4 Strategies to Use in Portfolio Management

An Insight into Top 4 Strategies for Better Portfolio Management

If you want to earn higher returns on your investments then it will be necessary to pay attention to proper portfolio management. You can also take advice from a portfolio manager to know which investment options will be right for you and provide better returns. Our aim here will be to examine some strategies that can help you earn higher returns on your investment.

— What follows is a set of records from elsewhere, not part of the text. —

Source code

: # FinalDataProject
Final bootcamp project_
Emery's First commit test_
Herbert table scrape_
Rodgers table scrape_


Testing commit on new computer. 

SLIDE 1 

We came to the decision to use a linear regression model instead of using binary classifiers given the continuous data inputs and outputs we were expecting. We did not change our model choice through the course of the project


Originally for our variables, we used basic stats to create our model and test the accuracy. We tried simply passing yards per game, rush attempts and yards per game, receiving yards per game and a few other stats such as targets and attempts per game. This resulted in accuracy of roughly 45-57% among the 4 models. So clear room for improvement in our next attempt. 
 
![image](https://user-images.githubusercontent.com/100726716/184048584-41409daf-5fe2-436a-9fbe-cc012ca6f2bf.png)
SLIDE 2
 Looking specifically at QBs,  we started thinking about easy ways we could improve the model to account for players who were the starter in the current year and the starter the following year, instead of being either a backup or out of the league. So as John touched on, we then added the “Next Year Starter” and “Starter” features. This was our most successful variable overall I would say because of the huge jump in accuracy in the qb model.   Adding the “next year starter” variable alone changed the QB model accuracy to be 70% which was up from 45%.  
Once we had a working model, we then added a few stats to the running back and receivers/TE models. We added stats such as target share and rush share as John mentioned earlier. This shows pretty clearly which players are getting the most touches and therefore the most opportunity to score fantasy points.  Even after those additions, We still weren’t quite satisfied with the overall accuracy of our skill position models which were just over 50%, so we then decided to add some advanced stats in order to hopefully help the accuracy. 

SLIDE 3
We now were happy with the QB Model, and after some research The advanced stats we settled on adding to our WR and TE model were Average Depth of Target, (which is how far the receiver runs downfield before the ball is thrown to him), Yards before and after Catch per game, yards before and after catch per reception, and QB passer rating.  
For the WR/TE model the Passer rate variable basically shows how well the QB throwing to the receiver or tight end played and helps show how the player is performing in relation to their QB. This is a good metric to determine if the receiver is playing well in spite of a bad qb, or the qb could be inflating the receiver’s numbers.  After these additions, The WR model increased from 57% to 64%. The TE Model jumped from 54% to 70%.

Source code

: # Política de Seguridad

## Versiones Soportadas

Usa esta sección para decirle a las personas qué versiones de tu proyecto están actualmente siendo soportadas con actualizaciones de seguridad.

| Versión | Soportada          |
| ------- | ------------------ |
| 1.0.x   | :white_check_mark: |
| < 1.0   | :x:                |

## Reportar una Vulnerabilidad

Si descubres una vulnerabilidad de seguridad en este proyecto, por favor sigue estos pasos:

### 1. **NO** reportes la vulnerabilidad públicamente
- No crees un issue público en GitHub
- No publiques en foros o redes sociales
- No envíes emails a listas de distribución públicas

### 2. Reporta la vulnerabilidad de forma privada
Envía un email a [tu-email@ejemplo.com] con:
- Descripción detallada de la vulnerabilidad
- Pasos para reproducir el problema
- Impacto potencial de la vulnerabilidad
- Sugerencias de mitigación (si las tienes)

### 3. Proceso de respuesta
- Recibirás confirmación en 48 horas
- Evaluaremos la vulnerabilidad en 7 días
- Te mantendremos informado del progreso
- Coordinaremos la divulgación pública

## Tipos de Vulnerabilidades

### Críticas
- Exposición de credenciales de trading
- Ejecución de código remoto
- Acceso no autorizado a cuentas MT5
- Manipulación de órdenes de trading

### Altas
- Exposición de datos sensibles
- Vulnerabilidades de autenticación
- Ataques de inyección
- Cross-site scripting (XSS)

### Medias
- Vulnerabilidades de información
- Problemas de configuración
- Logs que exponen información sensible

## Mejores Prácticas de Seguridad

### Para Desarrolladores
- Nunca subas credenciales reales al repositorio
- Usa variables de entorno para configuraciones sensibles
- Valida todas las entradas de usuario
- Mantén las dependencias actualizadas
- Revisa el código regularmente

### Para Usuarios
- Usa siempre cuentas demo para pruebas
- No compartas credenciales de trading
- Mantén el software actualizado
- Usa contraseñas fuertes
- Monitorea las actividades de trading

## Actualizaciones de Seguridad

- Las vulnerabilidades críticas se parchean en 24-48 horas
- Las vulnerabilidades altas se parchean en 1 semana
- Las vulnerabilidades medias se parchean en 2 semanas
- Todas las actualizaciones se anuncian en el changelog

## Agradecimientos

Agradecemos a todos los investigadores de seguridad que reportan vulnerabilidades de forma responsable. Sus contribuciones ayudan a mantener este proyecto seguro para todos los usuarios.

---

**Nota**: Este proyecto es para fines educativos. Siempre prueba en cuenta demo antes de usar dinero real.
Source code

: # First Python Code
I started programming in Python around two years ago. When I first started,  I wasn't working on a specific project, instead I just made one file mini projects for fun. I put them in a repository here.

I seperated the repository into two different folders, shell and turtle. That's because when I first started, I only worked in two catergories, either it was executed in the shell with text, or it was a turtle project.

Strategies for Better Portfolio Management

Own the Market Not Beat It

portfolio managementThere is hardly any evidence that a portfolio manager can fully predict which stock, sector or country will be performing better in future. As such, a major portion of money or portfolio managers who strive to do better than the market, usually under-perform relative to benchmarks they had set.  Thus, choosing someone for portfolio management with good performance only in recent times will not be the right thing to do. A better thing to do will be to find someone who tries to own the market instead of beating it and focuses on these of index funds.

A Global Approach

Diversifying internationally will be a positive approach in portfolio management since you will be able to utilize greater number of investment options in comparison to investment scope you will have when you are investing only in Canadian market.

Maintain Low Expenditure

Mutual funds have expense ratios which are actually the money you have to pay your portfolio or fund manager so that the portfolio manager can invest the funds. You will not be writing a separate check for this amount but will be paying it indirectly. This amount gets  deducted from assets of the fund and as such, you will be earning lower returns from your investment.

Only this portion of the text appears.